The coast and the sea were clearly already very much part of my life before that moment, years later, in the minivan, descending that winding coastal road down to the beach. If my imagination fuelled my fascination with seaside pictures in comics and books, then it was informed by very real experiences, the Morningtown Bay was very much coloured by the bays and coastal towns I had already known.
Perhaps that is what gave such potency to the images and spells they wove – or was it, that we wove together, these pictures and I? Perhaps that is why the lyrics of ‘Morningtown Ride’ drew me so powerfully – I too, like the children in the song, had slept my way out along the bay, to awake in the Morningtowns of my own world.
Somewhere within the tiny me, I had known that -
“Somewhere there is sunshine somewhere there is day
Somewhere there is Morningtown many miles away”
I had already known, as John Betjeman describes in his ‘Seaside Golf’:
[READING]
Yes, that seaweed smell, and the iodine sharp, ozone smell, and beach-wrack, and the sharp grit of sand between toes, and the lick of salt on the tidal winds.

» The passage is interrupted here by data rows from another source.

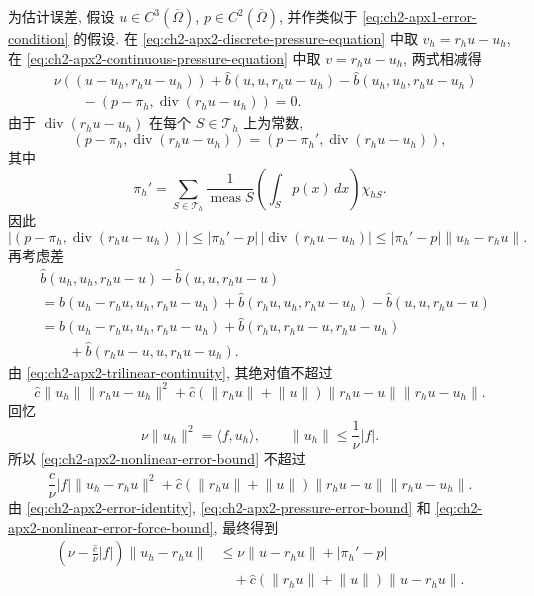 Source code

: 为估计误差, 假设 $u\in C^3(\overline\Omega)$, $p\in C^2(\overline\Omega)$, 并作类似于 \eqref{eq:ch2-apx1-error-condition} 的假设. 在 \eqref{eq:ch2-apx2-discrete-pressure-equation} 中取 $v_h=r_hu-u_h$, 在 \eqref{eq:ch2-apx2-continuous-pressure-equation} 中取 $v=r_hu-u_h$, 两式相减得
\begin{equation}
\begin{aligned}
&\nu((u-u_h,r_hu-u_h))
+\widehat b(u,u,r_hu-u_h)-\widehat b(u_h,u_h,r_hu-u_h)\\
&\qquad-(p-\pi_h,\operatorname{div}(r_hu-u_h))=0.
\end{aligned}
\label{eq:ch2-apx2-error-identity}
\end{equation}
由于 $\operatorname{div}(r_hu-u_h)$ 在每个 $S\in\mathcal T_h$ 上为常数,
\[
(p-\pi_h,\operatorname{div}(r_hu-u_h))
=(p-\pi_h',\operatorname{div}(r_hu-u_h)),
\]
其中
\begin{equation}
\pi_h'=\sum_{S\in\mathcal T_h}
\frac1{\operatorname{meas}S}\left(\int_Sp(x)\,dx\right)\chi_{hS}.
\label{eq:ch2-apx2-cell-average-pressure}
\end{equation}
因此
\begin{equation}
|(p-\pi_h,\operatorname{div}(r_hu-u_h))|
\leq|\pi_h'-p|\,|\operatorname{div}(r_hu-u_h)|
\leq|\pi_h'-p|\lVert u_h-r_hu\rVert.
\label{eq:ch2-apx2-pressure-error-bound}
\end{equation}
再考虑差
\[
\begin{aligned}
&\widehat b(u_h,u_h,r_hu-u)-\widehat b(u,u,r_hu-u)\\
&=\widehat b(u_h-r_hu,u_h,r_hu-u_h)
+\widehat b(r_hu,u_h,r_hu-u_h)-\widehat b(u,u,r_hu-u)\\
&=\widehat b(u_h-r_hu,u_h,r_hu-u_h)
+\widehat b(r_hu,r_hu-u,r_hu-u_h)\\
&\qquad+\widehat b(r_hu-u,u,r_hu-u_h).
\end{aligned}
\]
由 \eqref{eq:ch2-apx2-trilinear-continuity}, 其绝对值不超过
\begin{equation}
\widehat c\lVert u_h\rVert\lVert r_hu-u_h\rVert^2
+\widehat c(\lVert r_hu\rVert+\lVert u\rVert)
\lVert r_hu-u\rVert\lVert r_hu-u_h\rVert.
\label{eq:ch2-apx2-nonlinear-error-bound}
\end{equation}
回忆
\[
\nu\lVert u_h\rVert^2=\langle f,u_h\rangle,
\qquad
\lVert u_h\rVert\leq\frac1\nu|f|.
\]
所以 \eqref{eq:ch2-apx2-nonlinear-error-bound} 不超过
\begin{equation}
\frac{\widehat c}{\nu}|f|\lVert u_h-r_hu\rVert^2
+\widehat c(\lVert r_hu\rVert+\lVert u\rVert)
\lVert r_hu-u\rVert\lVert r_hu-u_h\rVert.
\label{eq:ch2-apx2-nonlinear-error-force-bound}
\end{equation}
由 \eqref{eq:ch2-apx2-error-identity}, \eqref{eq:ch2-apx2-pressure-error-bound} 和 \eqref{eq:ch2-apx2-nonlinear-error-force-bound}, 最终得到
\begin{equation}
\begin{aligned}
\left(\nu-\frac{\widehat c}{\nu}|f|\right)\lVert u_h-r_hu\rVert
&\leq\nu\lVert u-r_hu\rVert+|\pi_h'-p|\\
&\quad+\widehat c(\lVert r_hu\rVert+\lVert u\rVert)\lVert u-r_hu\rVert.
\end{aligned}
\label{eq:ch2-apx2-final-error-bound}
\end{equation}

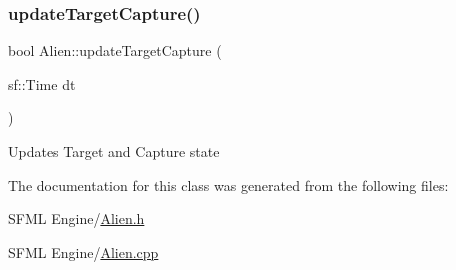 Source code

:\subsubsection{\texorpdfstring{update\+Target\+Capture()}{updateTargetCapture()}}
{\footnotesize\ttfamily bool Alien\+::update\+Target\+Capture (\begin{DoxyParamCaption}\item[{sf\+::\+Time}]{dt }\end{DoxyParamCaption})}

Updates Target and Capture state 

The documentation for this class was generated from the following files\+:\begin{DoxyCompactItemize}
\item 
S\+F\+M\+L Engine/\hyperlink{_alien_8h}{Alien.\+h}\item 
S\+F\+M\+L Engine/\hyperlink{_alien_8cpp}{Alien.\+cpp}\end{DoxyCompactItemize}
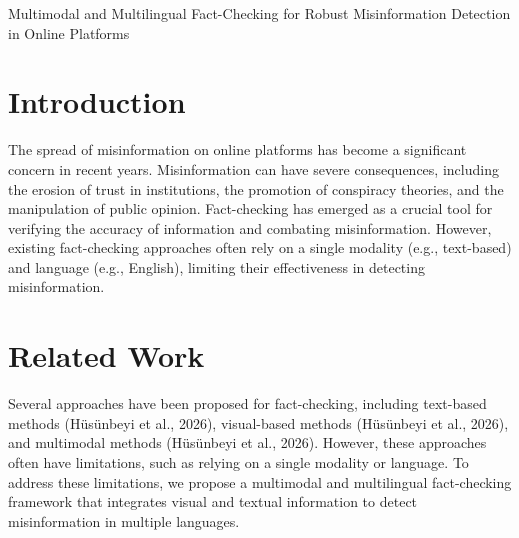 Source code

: \documentclass{article}
\begin{document}
\begin{titlepage}
\begin{center}
\Large Multimodal and Multilingual Fact-Checking for Robust Misinformation Detection in Online Platforms\\
\end{center}
\end{titlepage}

\begin{abstract}
The rapid proliferation of misinformation on online platforms poses a significant threat to public discourse and democracy. To combat this issue, fact-checking has emerged as a crucial tool for verifying the accuracy of information. However, existing fact-checking approaches often rely on a single modality (e.g., text-based) and language (e.g., English), limiting their effectiveness in detecting misinformation. This paper proposes a multimodal and multilingual fact-checking framework that integrates visual and textual information to detect misinformation in multiple languages. Our framework utilizes a combination of deep learning and knowledge graph-based methods to effectively represent and reason about multimodal and multilingual information. We evaluate our framework on a large-scale dataset of fact-checked claims and demonstrate its superiority over state-of-the-art fact-checking approaches. Our results show that our framework achieves a higher accuracy and robustness in detecting misinformation, making it a valuable tool for online platforms to combat misinformation.
\end{abstract}

\section{Introduction}
The spread of misinformation on online platforms has become a significant concern in recent years. Misinformation can have severe consequences, including the erosion of trust in institutions, the promotion of conspiracy theories, and the manipulation of public opinion. Fact-checking has emerged as a crucial tool for verifying the accuracy of information and combating misinformation. However, existing fact-checking approaches often rely on a single modality (e.g., text-based) and language (e.g., English), limiting their effectiveness in detecting misinformation.

\section{Related Work}
Several approaches have been proposed for fact-checking, including text-based methods (Hüsünbeyi et al., 2026), visual-based methods (Hüsünbeyi et al., 2026), and multimodal methods (Hüsünbeyi et al., 2026). However, these approaches often have limitations, such as relying on a single modality or language. To address these limitations, we propose a multimodal and multilingual fact-checking framework that integrates visual and textual information to detect misinformation in multiple languages.
\end{document}
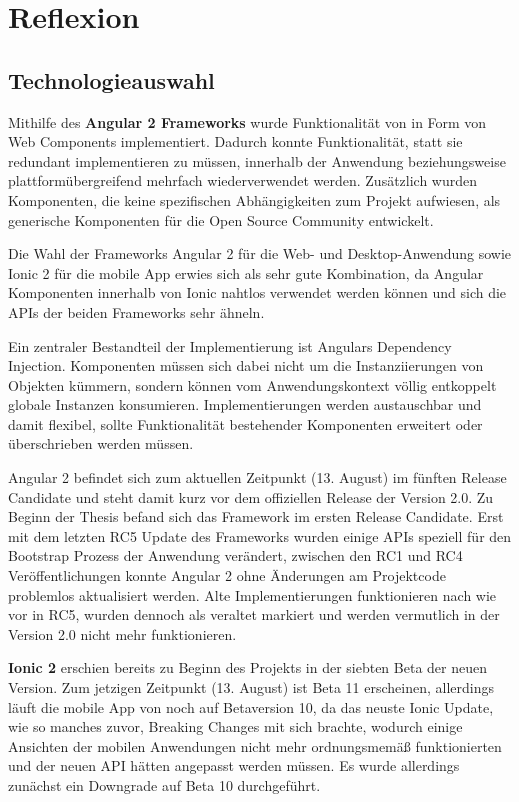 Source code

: 
\chapter{Reflexion}

\label{chap:reflexion}

\section{Technologieauswahl}

Mithilfe des \textbf{Angular 2 Frameworks} wurde Funktionalität von \projectname{} in Form von
Web Components implementiert.
Dadurch konnte Funktionalität, statt sie redundant implementieren zu müssen, innerhalb der
Anwendung beziehungsweise plattformübergreifend mehrfach wiederverwendet werden.
Zusätzlich wurden Komponenten, die keine spezifischen Abhängigkeiten zum Projekt aufwiesen, als
generische Komponenten für die Open Source Community entwickelt.

Die Wahl der Frameworks Angular 2 für die Web- und Desktop-Anwendung sowie Ionic 2 für
die mobile App erwies sich als sehr gute Kombination,
da Angular Komponenten innerhalb von Ionic nahtlos verwendet werden können
und sich die APIs der beiden Frameworks sehr ähneln.

Ein zentraler Bestandteil der Implementierung ist Angulars Dependency Injection.
Komponenten müssen sich dabei nicht um die Instanziierungen von Objekten kümmern,
sondern können vom Anwendungskontext völlig entkoppelt globale Instanzen konsumieren.
Implementierungen werden austauschbar und damit flexibel,
sollte Funktionalität bestehender Komponenten erweitert oder überschrieben werden müssen.

Angular 2 befindet sich zum aktuellen Zeitpunkt (13. August) im fünften Release Candidate und steht damit kurz
vor dem offiziellen Release der Version 2.0. Zu Beginn der Thesis befand sich das Framework im ersten Release Candidate.
Erst mit dem letzten RC5 Update des Frameworks wurden einige APIs speziell für den Bootstrap Prozess der Anwendung verändert,
zwischen den RC1 und RC4 Veröffentlichungen konnte Angular 2 ohne Änderungen am Projektcode problemlos
aktualisiert werden. Alte Implementierungen funktionieren nach wie vor in RC5,
wurden dennoch als veraltet markiert und werden vermutlich in der Version 2.0 nicht mehr
funktionieren.


\textbf{Ionic 2} erschien bereits zu Beginn des Projekts in der siebten Beta der neuen Version.
Zum jetzigen Zeitpunkt (13. August) ist Beta 11 erscheinen, allerdings läuft die mobile App von
\projectname{} noch auf Betaversion 10, da das neuste Ionic Update,
wie so manches zuvor, Breaking Changes mit sich brachte, wodurch einige Ansichten der
mobilen Anwendungen nicht mehr ordnungsmemäß funktionierten und der neuen API hätten angepasst werden müssen.
Es wurde allerdings zunächst ein Downgrade auf Beta 10 durchgeführt.

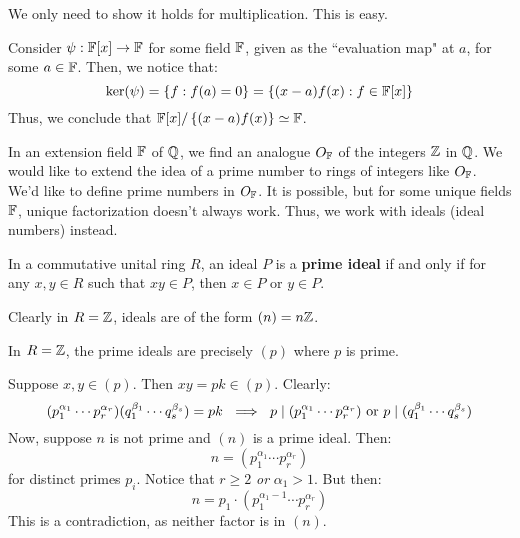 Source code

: \begin{pf}
    We only need to show it holds for multiplication. This is easy.
\end{pf}

\begin{xmp}[source=Primary Source Material]
    Consider $ \psi:\mathbb{F}[x] \rightarrow \mathbb{F} $ for some field $ \mathbb{F} $, given as the
    ``evaluation map" at $ a $, for some $ a \in \mathbb{F} $. \vsp
    Then, we notice that:
    \begin{equation*}
       \ker(\psi) = \left\{{f:f(a)=0}\right\} = \left\{{(x-a)f(x):f \in \mathbb{F}[x]}\right\} 
    \end{equation*}
    Thus, we conclude that $ \mathbb{F}[x]/\left\{{(x-a)f(x)}\right\} \simeq \mathbb{F} $.
\end{xmp}

In an extension field $ \mathbb{F} $ of $ \mathbb{Q} $, we find an analogue $ O_{\mathbb{F}} $ of the
integers $ \mathbb{Z} $ in $ \mathbb{Q} $.
We would like to extend the idea of a prime number to rings of integers like $ O_{\mathbb{F}} $.
We'd like to define prime numbers in $ O_{\mathbb{F}} $. It is possible, but for some unique fields
$ \mathbb{F} $, unique factorization doesn't always work. Thus, we work with ideals (ideal numbers)
instead.

\vspace{-0.1in}
\begin{defn}
    In a commutative unital ring $ R $, an ideal $ P $ is a \textbf{prime ideal} if and only if
    for any $ x,y \in R $ such that $ xy \in P $, then $ x \in P $ or $ y \in P $.
\end{defn}
\vspace{-0.1in}
Clearly in $ R = \mathbb{Z} $, ideals are of the form $ (n) = n\mathbb{Z} $.
\vspace{-0.1in}

\begin{thm}
    In $ R = \mathbb{Z} $, the prime ideals are precisely $ (p) $ where $ p $ is prime.
\end{thm} \vspace{-0.1in}

\begin{pf}[source=Primary Source Material]
    Suppose $ x,y \in (p) $. Then $ xy = pk \in (p) $. Clearly:
    \begin{equation*}
        (p_{1}^{\alpha_{1}}\cdots p_{r}^{\alpha_{r}})
        (q_{1}^{\beta_{1}}\cdots q_{s}^{\beta_{s}}) = pk \ \implies \
        p \mid (p_{1}^{\alpha_{1}}\cdots p_{r}^{\alpha_{r}}) \textrm{ or }
        p \mid (q_{1}^{\beta_{1}}\cdots q_{s}^{\beta_{s}})
    \end{equation*} \vsp
    Now, suppose $ n $ is not prime and $ (n) $ is a prime ideal. Then:
    \begin{equation*}
        n = (p_{1}^{\alpha_{1}}\cdots p_{r}^{\alpha_{r}})
    \end{equation*}
    for distinct primes $ p_{i} $. Notice that $ r \geq 2 $ \textit{or} $ \alpha_{1} > 1 $.
    But then:
    \begin{equation*}
        n = p_{1} \cdot (p_{1}^{\alpha_{1}-1}\cdots p_{r}^{\alpha_{r}})
    \end{equation*}
    This is a contradiction, as neither factor is in $ (n) $.
\end{pf}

The swarms of sand hoppers, and piping of terns and the flute of oyster catchers, and the bubbles of corrosion on the white painted iron-work railings that lined the prom and wept burgundy red tears of rust where the waste pipes gurgled down the drains, and the telescopes shuttered tight for pennies, and the little packet of cheaply printed flags to proudly fly from our bucket-shaped sandcastles. The scrape of pebbles and the hiss and suck of shingle, hopping scorched-footed across the sea-grit until the smooth caress of firm, warm sand, sprinkled with lugworm casts, had been reached. And barnacled rockpools, slime edged with seaweed that we would later gather and dry to tell the weather, and popping bladder wrack and mermaids’ purses. Yes, all that I already had known – and yet in the mythic world of my mind, it lay dormant, hidden out of conscious sight, until awoken by an old photograph in an album of recent ghosts.
Betjeman again paints pictures so redolent and familiar
[READING FROM ‘TREBETHERICK’)
And these lines too, from his ‘Greenaway’
[READING]
Now I look again at that old photograph – 60 and a good bit more years old – and conjure up in my mind that exclamation of Mum in the front seat of the minivan ‘look, there’s the sea!’ and the memory still fresh of the first time I saw the sea. Although, I now know it wasn’t. In one way, at least. For, a long time before this, I had paddled, young to this world, in the calm waters of a south-coast sea.
But I am tempted to say, in another way, despite all this, it was the first time I saw the sea. That I saw it in all its wonderous grandeur that could touch something alive deep within me and fill me with wonder and a set me afoot on the goose-chase of my future histories yet to be written.
Perhaps, therefore, it is right that that experience I had in that little minivan on top of the sea cliffs, all began years before, when a very small child stood barefooted on sandy ground held gently in the hands of his mum and dad.
This is the narrowboat Erica signing off for the night and wishing you a very restful and peaceful night. Good night.